# PROBLEM STATEMENT:
Below are the records. List every line holding the word "instructions".

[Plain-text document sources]

☆ ☆ ☆ ☆ ☆ ☆ ☆

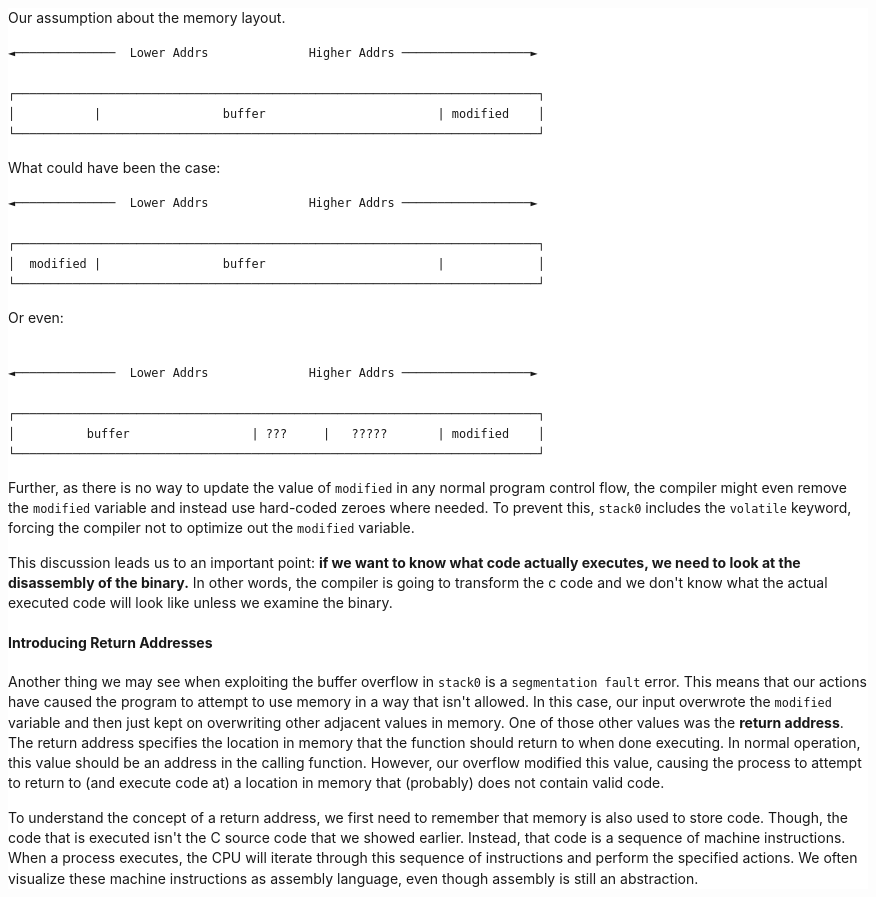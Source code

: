 Our assumption about the memory layout.

```
◄──────────────  Lower Addrs              Higher Addrs ──────────────────►

┌─────────────────────────────────────────────────────────────────────────┐
│           |                 buffer                        | modified    │
└─────────────────────────────────────────────────────────────────────────┘
```

What could have been the case:
```
◄──────────────  Lower Addrs              Higher Addrs ──────────────────►

┌─────────────────────────────────────────────────────────────────────────┐
│  modified |                 buffer                        |             │
└─────────────────────────────────────────────────────────────────────────┘
```

Or even:

```

◄──────────────  Lower Addrs              Higher Addrs ──────────────────►

┌─────────────────────────────────────────────────────────────────────────┐
│          buffer                 | ???     |   ?????       | modified    │
└─────────────────────────────────────────────────────────────────────────┘
```

Further, as there is no way to update the value of `modified` in any normal
program control flow, the compiler might even remove the `modified` variable
and instead use hard-coded zeroes where needed. To prevent this, `stack0`
includes the `volatile` keyword, forcing the compiler not to optimize out the `modified`
variable. 

This discussion leads us to an important point: **if we want to know what code
actually executes, we need to look at the disassembly of the binary.** In other
words, the compiler is going to transform the c code and we don't know what the
actual executed code will look like unless we examine the binary. 


#### Introducing Return Addresses 

Another thing we may see when exploiting the buffer overflow in `stack0` is a
`segmentation fault` error. This means that our actions have caused the program
to attempt to use memory in a way that isn't allowed. In this case, our input
overwrote the `modified` variable and then just kept on overwriting other
adjacent values in memory. One of those other values was the **return
address**. The return address specifies the location in memory that the
function should return to when done executing. In normal operation, this value
should be an address in the calling function. However, our overflow modified
this value, causing the process to attempt to return to (and execute code at) a
location in memory that (probably) does not contain valid code. 

To understand the concept of a return address, we first need to remember that
memory is also used to store code. Though, the code that is executed isn't the C
source code that we showed earlier. Instead, that code is a sequence of machine
instructions. When a process executes, the CPU will iterate through this
sequence of instructions and perform the specified actions. We often visualize
these machine instructions as assembly language, even though assembly 
is still an abstraction.    
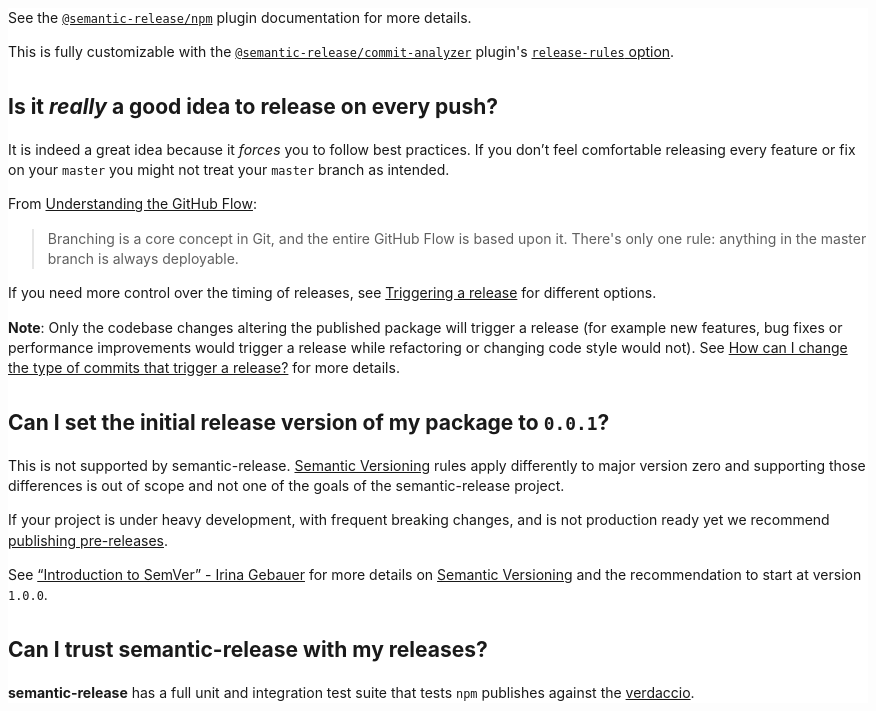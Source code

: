See the [`@semantic-release/npm`](https://github.com/semantic-release/npm#npm-configuration) plugin documentation for
more details.

This is fully customizable with
the [`@semantic-release/commit-analyzer`](https://github.com/semantic-release/commit-analyzer)
plugin's [`release-rules` option](https://github.com/semantic-release/commit-analyzer#release-rules).

## Is it _really_ a good idea to release on every push?

It is indeed a great idea because it _forces_ you to follow best practices. If you don’t feel comfortable releasing
every feature or fix on your `master` you might not treat your `master` branch as intended.

From [Understanding the GitHub Flow](https://guides.github.com/introduction/flow/index.html):

> Branching is a core concept in Git, and the entire GitHub Flow is based upon it. There's only one rule: anything in
> the master branch is always deployable.

If you need more control over the timing of releases, see [Triggering a release](../../README.md#triggering-a-release)
for different options.

**Note**: Only the codebase changes altering the published package will trigger a release (for example new features, bug
fixes or performance improvements would trigger a release while refactoring or changing code style would not).
See [How can I change the type of commits that trigger a release?](#how-can-i-change-the-type-of-commits-that-trigger-a-release)
for more details.

## Can I set the initial release version of my package to `0.0.1`?

This is not supported by semantic-release. [Semantic Versioning](https://semver.org/) rules apply differently to major
version zero and supporting those differences is out of scope and not one of the goals of the semantic-release project.

If your project is under heavy development, with frequent breaking changes, and is not production ready yet we
recommend [publishing pre-releases](../recipes/release-workflow/pre-releases.md#publishing-pre-releases).

See [“Introduction to SemVer” - Irina Gebauer](https://blog.greenkeeper.io/introduction-to-semver-d272990c44f2) for more
details on [Semantic Versioning](https://semver.org) and the recommendation to start at version `1.0.0`.

## Can I trust semantic-release with my releases?

**semantic-release** has a full unit and integration test suite that tests `npm` publishes against
the [verdaccio](https://www.npmjs.com/package/verdaccio).
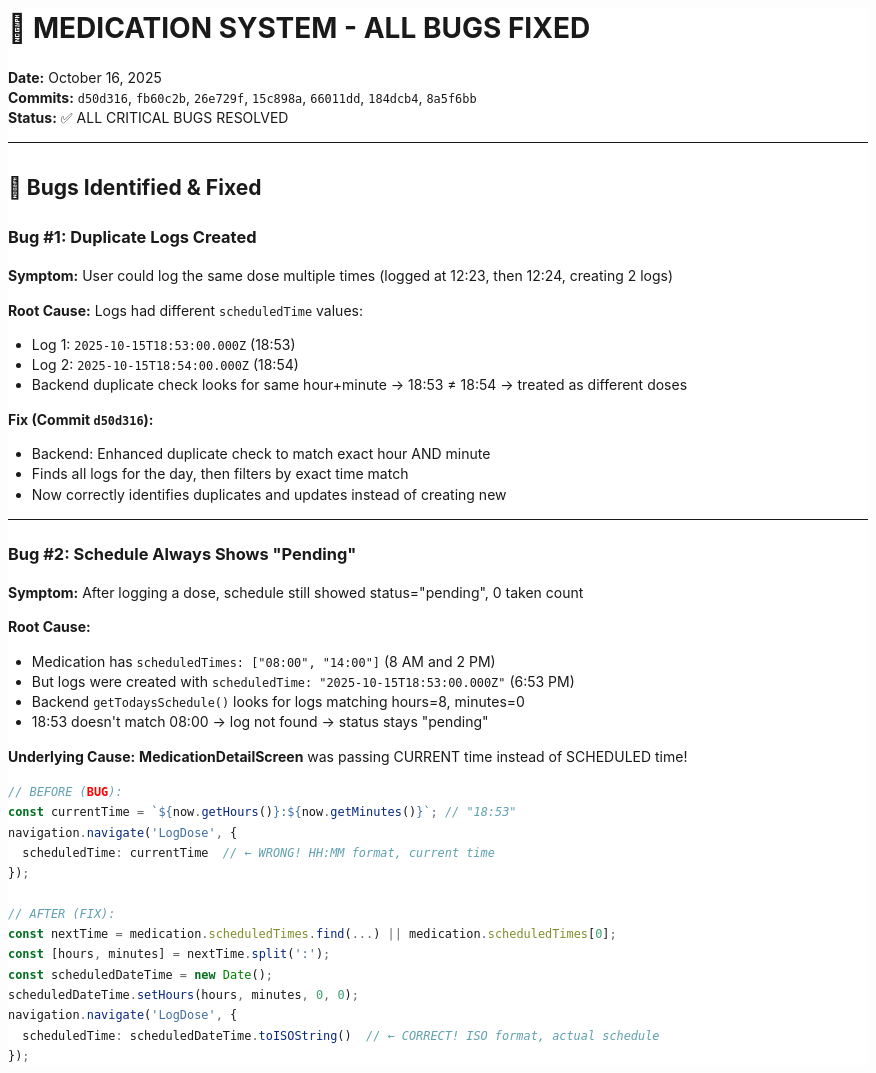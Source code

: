 # 🎯 MEDICATION SYSTEM - ALL BUGS FIXED

**Date:** October 16, 2025  
**Commits:** `d50d316`, `fb60c2b`, `26e729f`, `15c898a`, `66011dd`, `184dcb4`, `8a5f6bb`  
**Status:** ✅ ALL CRITICAL BUGS RESOLVED

---

## 🐛 **Bugs Identified & Fixed**

### **Bug #1: Duplicate Logs Created**
**Symptom:** User could log the same dose multiple times (logged at 12:23, then 12:24, creating 2 logs)

**Root Cause:** Logs had different `scheduledTime` values:
- Log 1: `2025-10-15T18:53:00.000Z` (18:53)
- Log 2: `2025-10-15T18:54:00.000Z` (18:54)
- Backend duplicate check looks for same hour+minute → 18:53 ≠ 18:54 → treated as different doses

**Fix (Commit `d50d316`):**
- Backend: Enhanced duplicate check to match exact hour AND minute
- Finds all logs for the day, then filters by exact time match
- Now correctly identifies duplicates and updates instead of creating new

---

### **Bug #2: Schedule Always Shows "Pending"**
**Symptom:** After logging a dose, schedule still showed status="pending", 0 taken count

**Root Cause:** 
- Medication has `scheduledTimes: ["08:00", "14:00"]` (8 AM and 2 PM)
- But logs were created with `scheduledTime: "2025-10-15T18:53:00.000Z"` (6:53 PM)
- Backend `getTodaysSchedule()` looks for logs matching hours=8, minutes=0
- 18:53 doesn't match 08:00 → log not found → status stays "pending"

**Underlying Cause:** **MedicationDetailScreen** was passing CURRENT time instead of SCHEDULED time!

```typescript
// BEFORE (BUG):
const currentTime = `${now.getHours()}:${now.getMinutes()}`; // "18:53"
navigation.navigate('LogDose', {
  scheduledTime: currentTime  // ← WRONG! HH:MM format, current time
});

// AFTER (FIX):
const nextTime = medication.scheduledTimes.find(...) || medication.scheduledTimes[0];
const [hours, minutes] = nextTime.split(':');
const scheduledDateTime = new Date();
scheduledDateTime.setHours(hours, minutes, 0, 0);
navigation.navigate('LogDose', {
  scheduledTime: scheduledDateTime.toISOString()  // ← CORRECT! ISO format, actual schedule
});
```
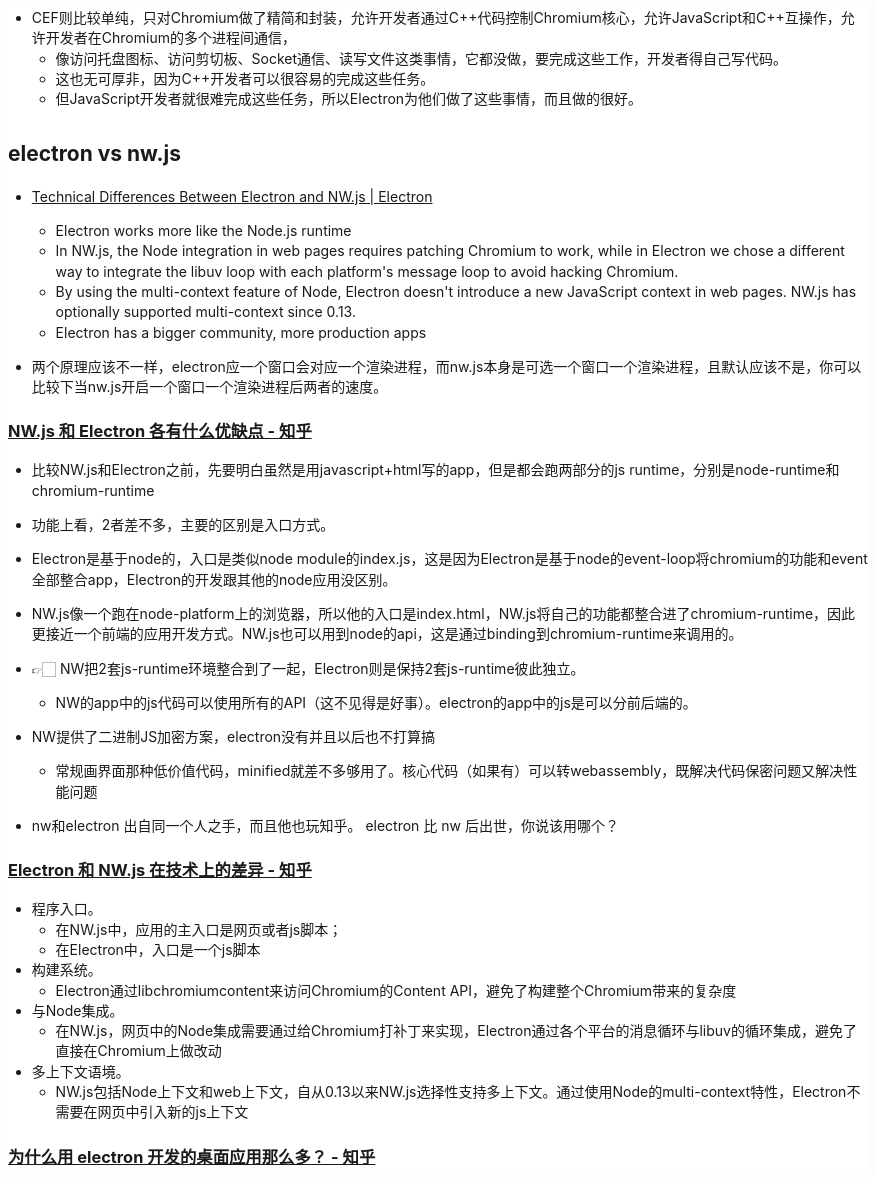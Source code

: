 - CEF则比较单纯，只对Chromium做了精简和封装，允许开发者通过C++代码控制Chromium核心，允许JavaScript和C++互操作，允许开发者在Chromium的多个进程间通信，
  - 像访问托盘图标、访问剪切板、Socket通信、读写文件这类事情，它都没做，要完成这些工作，开发者得自己写代码。
  - 这也无可厚非，因为C++开发者可以很容易的完成这些任务。
  - 但JavaScript开发者就很难完成这些任务，所以Electron为他们做了这些事情，而且做的很好。

## electron vs nw.js

- [Technical Differences Between Electron and NW.js | Electron](https://www.electronjs.org/docs/latest/development/electron-vs-nwjs)
  - Electron works more like the Node.js runtime
  - In NW.js, the Node integration in web pages requires patching Chromium to work, while in Electron we chose a different way to integrate the libuv loop with each platform's message loop to avoid hacking Chromium. 
  - By using the multi-context feature of Node, Electron doesn't introduce a new JavaScript context in web pages. NW.js has optionally supported multi-context since 0.13.
  - Electron has a bigger community, more production apps 

- 两个原理应该不一样，electron应一个窗口会对应一个渲染进程，而nw.js本身是可选一个窗口一个渲染进程，且默认应该不是，你可以比较下当nw.js开启一个窗口一个渲染进程后两者的速度。

### [NW.js 和 Electron 各有什么优缺点 - 知乎](https://www.zhihu.com/question/38854224)

- 比较NW.js和Electron之前，先要明白虽然是用javascript+html写的app，但是都会跑两部分的js runtime，分别是node-runtime和chromium-runtime

- 功能上看，2者差不多，主要的区别是入口方式。
- Electron是基于node的，入口是类似node module的index.js，这是因为Electron是基于node的event-loop将chromium的功能和event全部整合app，Electron的开发跟其他的node应用没区别。
- NW.js像一个跑在node-platform上的浏览器，所以他的入口是index.html，NW.js将自己的功能都整合进了chromium-runtime，因此更接近一个前端的应用开发方式。NW.js也可以用到node的api，这是通过binding到chromium-runtime来调用的。
- 👉🏻 NW把2套js-runtime环境整合到了一起，Electron则是保持2套js-runtime彼此独立。
  - NW的app中的js代码可以使用所有的API（这不见得是好事）。electron的app中的js是可以分前后端的。

- NW提供了二进制JS加密方案，electron没有并且以后也不打算搞
  - 常规画界面那种低价值代码，minified就差不多够用了。核心代码（如果有）可以转webassembly，既解决代码保密问题又解决性能问题

- nw和electron 出自同一个人之手，而且他也玩知乎。 electron 比 nw 后出世，你说该用哪个？

### [Electron 和 NW.js 在技术上的差异 - 知乎](https://zhuanlan.zhihu.com/p/34250289)

- 程序入口。
  - 在NW.js中，应用的主入口是网页或者js脚本；
  - 在Electron中，入口是一个js脚本
- 构建系统。
  - Electron通过libchromiumcontent来访问Chromium的Content API，避免了构建整个Chromium带来的复杂度
- 与Node集成。
  - 在NW.js，网页中的Node集成需要通过给Chromium打补丁来实现，Electron通过各个平台的消息循环与libuv的循环集成，避免了直接在Chromium上做改动
- 多上下文语境。
  - NW.js包括Node上下文和web上下文，自从0.13以来NW.js选择性支持多上下文。通过使用Node的multi-context特性，Electron不需要在网页中引入新的js上下文

### [为什么用 electron 开发的桌面应用那么多？ - 知乎](https://www.zhihu.com/question/509656170/answers/updated)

☆ ☆ ☆ ☆ ☆ ☆ ☆

# EXPECTED OUTPUT:
instructions. When a process executes, the CPU will iterate through this
sequence of instructions and perform the specified actions. We often visualize
these machine instructions as assembly language, even though assembly 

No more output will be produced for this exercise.